OSSP CVS Repository

ossp - ossp-pkg/sio/BRAINSTORM/doc_bucket_brigades.txt
Not logged in
[Honeypot]  [Browse]  [Directory]  [Home]  [Login
[Reports]  [Search]  [Ticket]  [Timeline
  [Raw

ossp-pkg/sio/BRAINSTORM/doc_bucket_brigades.txt
To: new-httpd@apache.org
Subject: bucket brigades and IOL
Date: Fri, 12 Nov 1999 23:57:43 -0800
From: "Roy T. Fielding" <fielding@kiwi.ICS.UCI.EDU>
Message-ID:  <199911122357.aa18914@gremlin-relay.ics.uci.edu>

About two years ago I wasted a lot of time writing an Ada95 library
called Onions that provides a stackable stream abstraction for files,
sockets, etc.  It is at <http://www.ics.uci.edu/pub/websoft/libwww-ada95/>
if you want to take a look at it, but I don't recommend looking at the
code since it is almost all just working around Ada95's lack of a
system interface.  I'll describe the worthwhile bits here.

The heart of Onions is the input and output stream object
classes and classwide types for building a data stream via a
stack of stream objects (Input_Pipe and Output_Pipe).  Reading
from the head of an input pipe causes the head stream object
to read from the next outbound stream object, and on down the line.
Likewise for writing to the head of an output pipe.  One of the
main features of streams is that they can filter the data as it
passes, converting, adding to, and/or removing from the data
before giving it to the next object.  Since multiple streams can be
cascaded, the complete data conversion is the sum of the individual
data conversions performed by the stream objects.

So far, no big deal -- this can be manually created by stacking ap_iol
types in a meaningful way.  But, the one unique thing I did in Onions was 
abstract the memory handling into something called Buckets and moved them
around in Bucket_Brigades.  A bucket is an allocated segment of memory
with pointers to its allocation address and current size.  If I were doing
this in C, I'd also add a pointer to current start address and allocated
size, so that a single bucket could be shrunk from both ends without
copying, and a function pointer for freeing it at the stream end.
Note that this is the same type of memory structure that IO-Lite uses,
though developed independently and for different reasons.
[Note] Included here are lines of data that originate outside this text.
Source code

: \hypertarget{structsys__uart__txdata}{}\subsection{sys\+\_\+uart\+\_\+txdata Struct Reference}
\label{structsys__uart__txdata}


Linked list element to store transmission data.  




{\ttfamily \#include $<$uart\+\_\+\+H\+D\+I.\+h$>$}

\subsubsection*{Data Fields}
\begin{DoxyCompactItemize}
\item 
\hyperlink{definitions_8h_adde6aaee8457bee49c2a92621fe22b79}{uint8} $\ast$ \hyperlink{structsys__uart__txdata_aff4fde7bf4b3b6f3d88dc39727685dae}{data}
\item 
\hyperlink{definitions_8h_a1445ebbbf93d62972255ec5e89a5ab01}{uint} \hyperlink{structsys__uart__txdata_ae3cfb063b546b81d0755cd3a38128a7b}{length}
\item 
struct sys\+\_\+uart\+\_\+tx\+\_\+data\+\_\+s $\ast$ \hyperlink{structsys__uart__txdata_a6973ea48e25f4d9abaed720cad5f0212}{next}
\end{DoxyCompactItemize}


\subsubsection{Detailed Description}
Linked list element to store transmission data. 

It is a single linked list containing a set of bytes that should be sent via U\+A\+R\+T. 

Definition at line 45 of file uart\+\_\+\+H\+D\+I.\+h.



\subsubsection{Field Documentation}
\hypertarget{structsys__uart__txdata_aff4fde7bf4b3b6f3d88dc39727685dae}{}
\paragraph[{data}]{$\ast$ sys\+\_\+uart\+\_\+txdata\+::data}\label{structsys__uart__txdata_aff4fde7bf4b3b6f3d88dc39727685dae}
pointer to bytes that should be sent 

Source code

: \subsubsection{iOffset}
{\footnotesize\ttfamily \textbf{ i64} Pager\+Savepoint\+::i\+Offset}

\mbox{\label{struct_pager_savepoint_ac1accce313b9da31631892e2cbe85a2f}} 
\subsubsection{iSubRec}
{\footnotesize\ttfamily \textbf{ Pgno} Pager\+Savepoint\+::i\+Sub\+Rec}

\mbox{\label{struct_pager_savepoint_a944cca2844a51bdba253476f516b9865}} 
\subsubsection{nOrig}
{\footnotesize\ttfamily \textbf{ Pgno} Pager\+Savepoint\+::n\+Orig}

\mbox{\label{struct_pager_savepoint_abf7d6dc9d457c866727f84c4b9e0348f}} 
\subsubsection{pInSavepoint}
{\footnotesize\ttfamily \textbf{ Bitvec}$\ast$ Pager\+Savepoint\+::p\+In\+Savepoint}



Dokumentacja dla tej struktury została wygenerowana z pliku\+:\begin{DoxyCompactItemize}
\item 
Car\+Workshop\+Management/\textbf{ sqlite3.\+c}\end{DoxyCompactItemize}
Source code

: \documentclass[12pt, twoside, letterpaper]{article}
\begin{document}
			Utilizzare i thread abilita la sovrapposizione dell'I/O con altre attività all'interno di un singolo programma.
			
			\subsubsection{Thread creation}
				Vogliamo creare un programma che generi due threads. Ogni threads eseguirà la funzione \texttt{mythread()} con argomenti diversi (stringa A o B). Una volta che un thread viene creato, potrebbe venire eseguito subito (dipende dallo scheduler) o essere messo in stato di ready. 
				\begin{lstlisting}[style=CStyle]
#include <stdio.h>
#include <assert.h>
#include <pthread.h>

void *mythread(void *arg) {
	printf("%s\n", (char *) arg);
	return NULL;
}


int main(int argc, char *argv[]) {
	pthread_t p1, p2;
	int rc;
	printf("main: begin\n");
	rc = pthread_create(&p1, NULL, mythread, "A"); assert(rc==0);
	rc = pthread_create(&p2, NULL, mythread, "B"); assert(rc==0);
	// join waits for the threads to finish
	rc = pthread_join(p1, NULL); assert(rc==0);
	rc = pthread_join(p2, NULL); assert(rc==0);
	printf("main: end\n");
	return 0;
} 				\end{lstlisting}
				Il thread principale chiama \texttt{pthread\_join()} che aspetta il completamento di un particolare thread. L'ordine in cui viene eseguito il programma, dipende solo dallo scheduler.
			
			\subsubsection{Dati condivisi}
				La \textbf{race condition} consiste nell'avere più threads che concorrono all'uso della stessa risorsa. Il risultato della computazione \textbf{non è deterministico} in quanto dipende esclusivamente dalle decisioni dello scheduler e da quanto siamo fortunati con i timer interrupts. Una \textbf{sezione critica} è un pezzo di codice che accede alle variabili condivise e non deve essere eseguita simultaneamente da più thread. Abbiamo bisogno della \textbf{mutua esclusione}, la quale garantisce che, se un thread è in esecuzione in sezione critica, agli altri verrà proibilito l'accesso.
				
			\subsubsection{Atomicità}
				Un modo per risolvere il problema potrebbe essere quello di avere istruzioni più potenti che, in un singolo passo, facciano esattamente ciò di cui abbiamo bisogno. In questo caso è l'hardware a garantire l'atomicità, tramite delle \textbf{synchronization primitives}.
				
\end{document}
A bucket brigade is a list-queue of buckets.  Each of the stream read/write
calls would pass a bucket brigade instead of single bucket, since this
made insertion by filters more efficient, with the general idea being that
the outbound end of the sream would be writing them out using writev
or reading them in using readv, which is about as efficient as I could
get with Ada95.  [I call it a list-queue instead of just queue because you
have the choice of removing buckets from (or adding to) the queue one
bucket at a time or an entire linked list of buckets.]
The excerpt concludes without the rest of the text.